8

I find lots of people trying to do this, and asking about this but the question is always answered in terms of scala code. I need to call an API that is expecting a scala.collection.immutable.Map but I have a java.util.Map, how can I cleanly convert from the latter to the former in my java code? The compiler disagrees with the sentiment that it is an implicit conversion as it barfs on that when I try it!

Thank you!

2
  • It answered implicitly in @Jean post (see very end) Commented Jun 25, 2014 at 19:25
  • 1
    Voted to reopen—the linked "duplicate" doesn't provide the immutable part, and JavaConversions shouldn't be used, anyway.

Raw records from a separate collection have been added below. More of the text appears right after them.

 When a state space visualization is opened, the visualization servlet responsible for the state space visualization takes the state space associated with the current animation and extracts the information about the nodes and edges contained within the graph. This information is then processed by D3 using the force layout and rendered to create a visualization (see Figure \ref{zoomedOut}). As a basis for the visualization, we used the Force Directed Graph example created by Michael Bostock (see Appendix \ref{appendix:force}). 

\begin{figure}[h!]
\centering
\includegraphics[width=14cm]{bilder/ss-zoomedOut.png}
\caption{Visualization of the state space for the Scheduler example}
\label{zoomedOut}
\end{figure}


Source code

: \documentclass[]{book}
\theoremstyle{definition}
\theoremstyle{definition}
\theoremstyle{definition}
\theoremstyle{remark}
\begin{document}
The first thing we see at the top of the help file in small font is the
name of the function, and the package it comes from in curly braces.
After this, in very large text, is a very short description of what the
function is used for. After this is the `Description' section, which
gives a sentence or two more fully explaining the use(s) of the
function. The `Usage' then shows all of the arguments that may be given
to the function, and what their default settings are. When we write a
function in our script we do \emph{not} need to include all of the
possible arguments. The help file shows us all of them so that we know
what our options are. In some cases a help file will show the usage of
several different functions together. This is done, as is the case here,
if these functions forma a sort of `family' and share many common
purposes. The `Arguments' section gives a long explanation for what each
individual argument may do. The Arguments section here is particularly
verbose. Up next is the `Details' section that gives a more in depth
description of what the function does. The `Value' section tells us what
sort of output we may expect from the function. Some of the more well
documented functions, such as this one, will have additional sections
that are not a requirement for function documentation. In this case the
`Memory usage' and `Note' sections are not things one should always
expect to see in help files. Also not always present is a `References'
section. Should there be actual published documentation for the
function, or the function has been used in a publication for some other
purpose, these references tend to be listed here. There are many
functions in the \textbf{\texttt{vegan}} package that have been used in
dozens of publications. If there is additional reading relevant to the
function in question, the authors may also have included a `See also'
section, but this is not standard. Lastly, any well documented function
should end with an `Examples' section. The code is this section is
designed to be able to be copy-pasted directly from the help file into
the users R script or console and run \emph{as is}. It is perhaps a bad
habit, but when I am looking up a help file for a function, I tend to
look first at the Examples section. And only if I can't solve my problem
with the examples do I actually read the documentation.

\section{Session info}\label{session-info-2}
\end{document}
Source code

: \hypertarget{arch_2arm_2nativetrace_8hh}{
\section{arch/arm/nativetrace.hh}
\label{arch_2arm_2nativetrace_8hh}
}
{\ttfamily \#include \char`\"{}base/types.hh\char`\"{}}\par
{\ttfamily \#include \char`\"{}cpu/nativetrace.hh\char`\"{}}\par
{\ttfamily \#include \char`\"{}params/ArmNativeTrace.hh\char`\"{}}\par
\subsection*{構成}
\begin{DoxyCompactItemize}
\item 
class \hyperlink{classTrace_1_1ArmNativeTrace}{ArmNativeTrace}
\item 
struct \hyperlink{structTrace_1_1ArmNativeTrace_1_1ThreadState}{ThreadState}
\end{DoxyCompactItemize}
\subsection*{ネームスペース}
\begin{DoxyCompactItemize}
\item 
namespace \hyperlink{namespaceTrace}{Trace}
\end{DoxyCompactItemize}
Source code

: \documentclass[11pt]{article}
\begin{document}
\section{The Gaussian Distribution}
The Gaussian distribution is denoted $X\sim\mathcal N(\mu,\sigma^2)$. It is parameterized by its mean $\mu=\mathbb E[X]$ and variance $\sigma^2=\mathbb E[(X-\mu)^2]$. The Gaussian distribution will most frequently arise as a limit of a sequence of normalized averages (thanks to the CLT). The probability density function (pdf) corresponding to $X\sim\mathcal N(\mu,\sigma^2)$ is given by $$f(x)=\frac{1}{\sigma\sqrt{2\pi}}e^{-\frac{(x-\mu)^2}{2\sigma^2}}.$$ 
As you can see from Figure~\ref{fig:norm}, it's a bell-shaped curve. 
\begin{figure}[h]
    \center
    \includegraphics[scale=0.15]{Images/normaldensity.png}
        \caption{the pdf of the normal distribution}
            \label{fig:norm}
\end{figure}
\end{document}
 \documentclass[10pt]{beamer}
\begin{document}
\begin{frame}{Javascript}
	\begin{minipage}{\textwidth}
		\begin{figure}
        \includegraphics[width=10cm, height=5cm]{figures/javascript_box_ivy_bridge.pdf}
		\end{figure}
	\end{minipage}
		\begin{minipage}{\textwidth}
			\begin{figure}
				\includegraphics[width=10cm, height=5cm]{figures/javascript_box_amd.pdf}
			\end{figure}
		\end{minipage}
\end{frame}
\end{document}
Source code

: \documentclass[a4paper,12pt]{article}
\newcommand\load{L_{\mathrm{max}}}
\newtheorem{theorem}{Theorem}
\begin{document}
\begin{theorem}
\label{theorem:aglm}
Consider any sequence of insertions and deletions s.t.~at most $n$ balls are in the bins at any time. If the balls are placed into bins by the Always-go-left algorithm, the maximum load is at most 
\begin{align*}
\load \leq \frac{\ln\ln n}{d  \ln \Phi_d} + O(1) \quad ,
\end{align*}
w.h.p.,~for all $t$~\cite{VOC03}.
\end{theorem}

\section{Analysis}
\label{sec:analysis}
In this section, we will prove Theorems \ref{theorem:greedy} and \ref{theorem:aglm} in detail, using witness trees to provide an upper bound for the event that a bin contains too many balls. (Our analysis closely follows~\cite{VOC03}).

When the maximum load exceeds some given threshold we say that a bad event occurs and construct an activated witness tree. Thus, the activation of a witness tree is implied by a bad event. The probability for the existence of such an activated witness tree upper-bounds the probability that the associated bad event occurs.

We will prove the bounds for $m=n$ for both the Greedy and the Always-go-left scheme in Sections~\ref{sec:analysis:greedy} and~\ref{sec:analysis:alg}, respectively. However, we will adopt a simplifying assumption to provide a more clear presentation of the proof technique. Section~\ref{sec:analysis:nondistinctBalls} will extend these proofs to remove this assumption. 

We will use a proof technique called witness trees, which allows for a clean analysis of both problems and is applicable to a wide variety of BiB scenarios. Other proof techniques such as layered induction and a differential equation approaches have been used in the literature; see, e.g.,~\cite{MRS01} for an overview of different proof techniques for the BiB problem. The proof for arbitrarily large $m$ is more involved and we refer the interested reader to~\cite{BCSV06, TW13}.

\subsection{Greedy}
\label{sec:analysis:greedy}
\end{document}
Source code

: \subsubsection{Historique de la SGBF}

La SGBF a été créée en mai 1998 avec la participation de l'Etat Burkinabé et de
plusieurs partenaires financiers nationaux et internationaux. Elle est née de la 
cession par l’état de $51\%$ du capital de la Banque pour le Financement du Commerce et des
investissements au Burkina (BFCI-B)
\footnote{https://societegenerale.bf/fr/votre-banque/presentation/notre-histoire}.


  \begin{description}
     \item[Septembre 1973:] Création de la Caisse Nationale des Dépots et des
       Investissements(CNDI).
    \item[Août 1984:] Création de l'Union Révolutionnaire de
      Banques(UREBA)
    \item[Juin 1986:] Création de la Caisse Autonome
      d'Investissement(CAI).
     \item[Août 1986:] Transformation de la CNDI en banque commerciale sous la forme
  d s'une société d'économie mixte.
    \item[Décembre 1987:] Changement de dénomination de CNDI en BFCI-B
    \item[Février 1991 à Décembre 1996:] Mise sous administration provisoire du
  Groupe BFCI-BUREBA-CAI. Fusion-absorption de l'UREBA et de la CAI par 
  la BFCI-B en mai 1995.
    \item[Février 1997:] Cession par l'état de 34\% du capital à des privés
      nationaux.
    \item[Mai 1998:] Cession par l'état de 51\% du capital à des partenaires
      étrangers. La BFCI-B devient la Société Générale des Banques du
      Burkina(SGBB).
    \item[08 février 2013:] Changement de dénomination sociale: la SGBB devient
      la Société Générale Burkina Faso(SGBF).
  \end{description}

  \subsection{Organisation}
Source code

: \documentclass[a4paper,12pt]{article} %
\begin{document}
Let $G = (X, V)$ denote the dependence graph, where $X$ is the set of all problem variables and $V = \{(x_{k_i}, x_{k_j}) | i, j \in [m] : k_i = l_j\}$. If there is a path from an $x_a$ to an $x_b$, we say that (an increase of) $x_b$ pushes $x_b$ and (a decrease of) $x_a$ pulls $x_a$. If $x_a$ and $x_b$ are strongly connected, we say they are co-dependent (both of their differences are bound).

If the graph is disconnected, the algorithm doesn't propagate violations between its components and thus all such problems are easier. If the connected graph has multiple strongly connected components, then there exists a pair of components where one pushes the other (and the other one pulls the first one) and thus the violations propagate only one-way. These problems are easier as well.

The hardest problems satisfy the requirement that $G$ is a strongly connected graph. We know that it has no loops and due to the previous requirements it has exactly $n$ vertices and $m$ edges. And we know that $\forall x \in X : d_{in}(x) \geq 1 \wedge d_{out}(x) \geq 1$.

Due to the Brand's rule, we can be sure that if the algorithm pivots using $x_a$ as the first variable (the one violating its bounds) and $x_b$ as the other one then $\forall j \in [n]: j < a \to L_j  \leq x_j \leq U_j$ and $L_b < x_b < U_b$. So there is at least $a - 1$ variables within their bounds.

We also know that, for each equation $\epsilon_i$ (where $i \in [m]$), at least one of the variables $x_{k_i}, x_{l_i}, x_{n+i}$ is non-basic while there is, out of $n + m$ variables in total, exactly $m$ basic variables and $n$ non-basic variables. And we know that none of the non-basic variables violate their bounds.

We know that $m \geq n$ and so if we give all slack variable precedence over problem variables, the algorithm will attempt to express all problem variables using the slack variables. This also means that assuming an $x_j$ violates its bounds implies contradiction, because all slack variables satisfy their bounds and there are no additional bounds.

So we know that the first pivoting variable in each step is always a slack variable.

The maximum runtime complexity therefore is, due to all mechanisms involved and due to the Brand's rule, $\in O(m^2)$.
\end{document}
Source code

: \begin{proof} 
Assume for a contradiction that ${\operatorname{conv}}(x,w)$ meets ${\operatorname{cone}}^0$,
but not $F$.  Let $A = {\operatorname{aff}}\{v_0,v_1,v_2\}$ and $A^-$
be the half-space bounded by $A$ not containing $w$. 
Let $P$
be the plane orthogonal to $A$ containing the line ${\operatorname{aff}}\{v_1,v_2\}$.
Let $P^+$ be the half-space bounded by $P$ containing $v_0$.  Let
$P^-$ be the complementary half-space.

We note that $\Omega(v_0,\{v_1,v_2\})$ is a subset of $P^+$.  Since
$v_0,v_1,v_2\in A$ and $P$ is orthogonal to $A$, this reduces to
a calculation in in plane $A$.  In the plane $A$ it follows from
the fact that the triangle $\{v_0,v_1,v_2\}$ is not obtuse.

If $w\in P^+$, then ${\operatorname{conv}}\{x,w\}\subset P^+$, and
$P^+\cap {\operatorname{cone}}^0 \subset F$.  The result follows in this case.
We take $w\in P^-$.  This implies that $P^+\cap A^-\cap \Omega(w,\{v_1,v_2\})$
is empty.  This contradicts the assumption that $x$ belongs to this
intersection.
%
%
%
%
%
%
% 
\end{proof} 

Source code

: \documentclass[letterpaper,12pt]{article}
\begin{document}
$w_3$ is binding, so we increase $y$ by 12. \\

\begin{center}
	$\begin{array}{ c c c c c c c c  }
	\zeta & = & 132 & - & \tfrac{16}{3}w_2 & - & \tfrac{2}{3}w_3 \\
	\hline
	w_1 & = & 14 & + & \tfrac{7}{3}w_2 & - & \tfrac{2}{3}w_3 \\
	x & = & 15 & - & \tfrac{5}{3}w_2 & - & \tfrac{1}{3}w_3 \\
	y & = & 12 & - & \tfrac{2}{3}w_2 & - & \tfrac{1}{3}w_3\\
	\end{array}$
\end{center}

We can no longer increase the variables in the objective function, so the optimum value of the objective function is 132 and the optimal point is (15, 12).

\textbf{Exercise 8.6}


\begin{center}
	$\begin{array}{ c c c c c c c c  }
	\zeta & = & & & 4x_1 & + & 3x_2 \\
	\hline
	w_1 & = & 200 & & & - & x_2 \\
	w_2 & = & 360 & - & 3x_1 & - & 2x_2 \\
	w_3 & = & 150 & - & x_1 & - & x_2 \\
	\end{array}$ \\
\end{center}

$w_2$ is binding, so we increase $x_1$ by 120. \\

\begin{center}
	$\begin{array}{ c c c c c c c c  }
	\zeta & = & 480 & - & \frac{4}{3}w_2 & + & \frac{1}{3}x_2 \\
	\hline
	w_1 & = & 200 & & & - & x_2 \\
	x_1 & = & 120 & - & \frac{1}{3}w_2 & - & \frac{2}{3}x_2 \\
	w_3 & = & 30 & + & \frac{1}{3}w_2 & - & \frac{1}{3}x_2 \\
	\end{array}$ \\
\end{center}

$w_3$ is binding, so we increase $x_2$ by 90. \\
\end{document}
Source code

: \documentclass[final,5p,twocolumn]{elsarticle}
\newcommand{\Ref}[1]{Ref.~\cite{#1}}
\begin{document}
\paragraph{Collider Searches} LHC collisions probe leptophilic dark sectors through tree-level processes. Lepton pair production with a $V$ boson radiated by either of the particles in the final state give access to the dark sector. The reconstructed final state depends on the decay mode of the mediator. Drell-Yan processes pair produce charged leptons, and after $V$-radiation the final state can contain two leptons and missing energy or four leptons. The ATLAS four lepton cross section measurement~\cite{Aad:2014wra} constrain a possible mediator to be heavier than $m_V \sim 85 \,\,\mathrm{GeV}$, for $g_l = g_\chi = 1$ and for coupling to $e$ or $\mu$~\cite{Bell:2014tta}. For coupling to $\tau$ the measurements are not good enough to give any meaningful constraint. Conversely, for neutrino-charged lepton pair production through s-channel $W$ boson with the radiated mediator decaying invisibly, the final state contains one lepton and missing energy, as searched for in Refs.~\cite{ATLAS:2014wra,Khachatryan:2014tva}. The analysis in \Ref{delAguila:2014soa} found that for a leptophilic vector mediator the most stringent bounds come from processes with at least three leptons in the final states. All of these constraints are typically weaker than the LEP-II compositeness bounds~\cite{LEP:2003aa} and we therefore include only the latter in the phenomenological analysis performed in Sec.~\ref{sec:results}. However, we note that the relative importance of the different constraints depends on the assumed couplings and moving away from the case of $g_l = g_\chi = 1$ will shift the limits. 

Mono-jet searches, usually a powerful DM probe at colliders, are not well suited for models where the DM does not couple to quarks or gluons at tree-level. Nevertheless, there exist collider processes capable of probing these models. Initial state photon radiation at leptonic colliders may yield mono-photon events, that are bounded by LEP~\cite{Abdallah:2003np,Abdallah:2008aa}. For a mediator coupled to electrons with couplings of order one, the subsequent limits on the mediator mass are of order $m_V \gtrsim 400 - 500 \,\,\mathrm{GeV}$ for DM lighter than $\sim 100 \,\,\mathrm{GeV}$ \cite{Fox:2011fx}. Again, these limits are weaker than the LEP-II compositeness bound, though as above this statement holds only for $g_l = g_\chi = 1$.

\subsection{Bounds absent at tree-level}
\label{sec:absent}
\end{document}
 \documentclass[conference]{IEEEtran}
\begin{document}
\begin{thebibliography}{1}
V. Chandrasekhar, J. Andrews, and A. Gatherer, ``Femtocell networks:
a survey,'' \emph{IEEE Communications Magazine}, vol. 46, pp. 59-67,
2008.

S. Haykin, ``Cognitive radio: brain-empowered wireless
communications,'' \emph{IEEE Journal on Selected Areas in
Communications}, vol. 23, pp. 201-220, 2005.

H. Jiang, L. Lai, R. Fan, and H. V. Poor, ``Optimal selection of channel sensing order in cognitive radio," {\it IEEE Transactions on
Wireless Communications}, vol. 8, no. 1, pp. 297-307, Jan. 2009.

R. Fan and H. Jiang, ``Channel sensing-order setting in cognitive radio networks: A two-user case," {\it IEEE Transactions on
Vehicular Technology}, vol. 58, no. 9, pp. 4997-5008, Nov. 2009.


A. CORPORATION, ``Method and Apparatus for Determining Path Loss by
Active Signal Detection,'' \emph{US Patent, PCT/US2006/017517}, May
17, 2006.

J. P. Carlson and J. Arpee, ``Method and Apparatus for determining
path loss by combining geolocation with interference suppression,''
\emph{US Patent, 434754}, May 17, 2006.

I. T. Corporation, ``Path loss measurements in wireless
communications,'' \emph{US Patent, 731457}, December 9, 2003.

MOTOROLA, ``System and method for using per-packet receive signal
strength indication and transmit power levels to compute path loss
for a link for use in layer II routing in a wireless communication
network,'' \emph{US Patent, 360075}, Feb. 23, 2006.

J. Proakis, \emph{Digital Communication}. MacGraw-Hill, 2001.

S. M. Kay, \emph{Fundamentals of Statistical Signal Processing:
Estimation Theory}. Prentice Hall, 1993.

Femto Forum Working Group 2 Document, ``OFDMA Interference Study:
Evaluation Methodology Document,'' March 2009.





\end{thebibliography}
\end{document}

Commented Jun 25, 2014 at 19:33

1 Answer 1

15

Getting an immutable Scala map is a little tricky because the conversions provided by the collections library return all return mutable ones, and you can't just use toMap because it needs an implicit argument that the Java compiler of course won't provide. A complete solution with that implicit argument looks like this:

import scala.collection.JavaConverters$;
import scala.collection.immutable.Map;

public class Whatever {
  public <K, V> Map<K, V> convert(java.util.Map<K, V> m) {
    return JavaConverters$.MODULE$.mapAsScalaMapConverter(m).asScala().toMap(
      scala.Predef$.MODULE$.<scala.Tuple2<K, V>>conforms()
    );
  }
}

Writing conversions in Java is a little cleaner with JavaConversions, but on the Scala side essentially everyone hopes that piece of crap will get deprecated as soon as possible, so I'd avoid it even here.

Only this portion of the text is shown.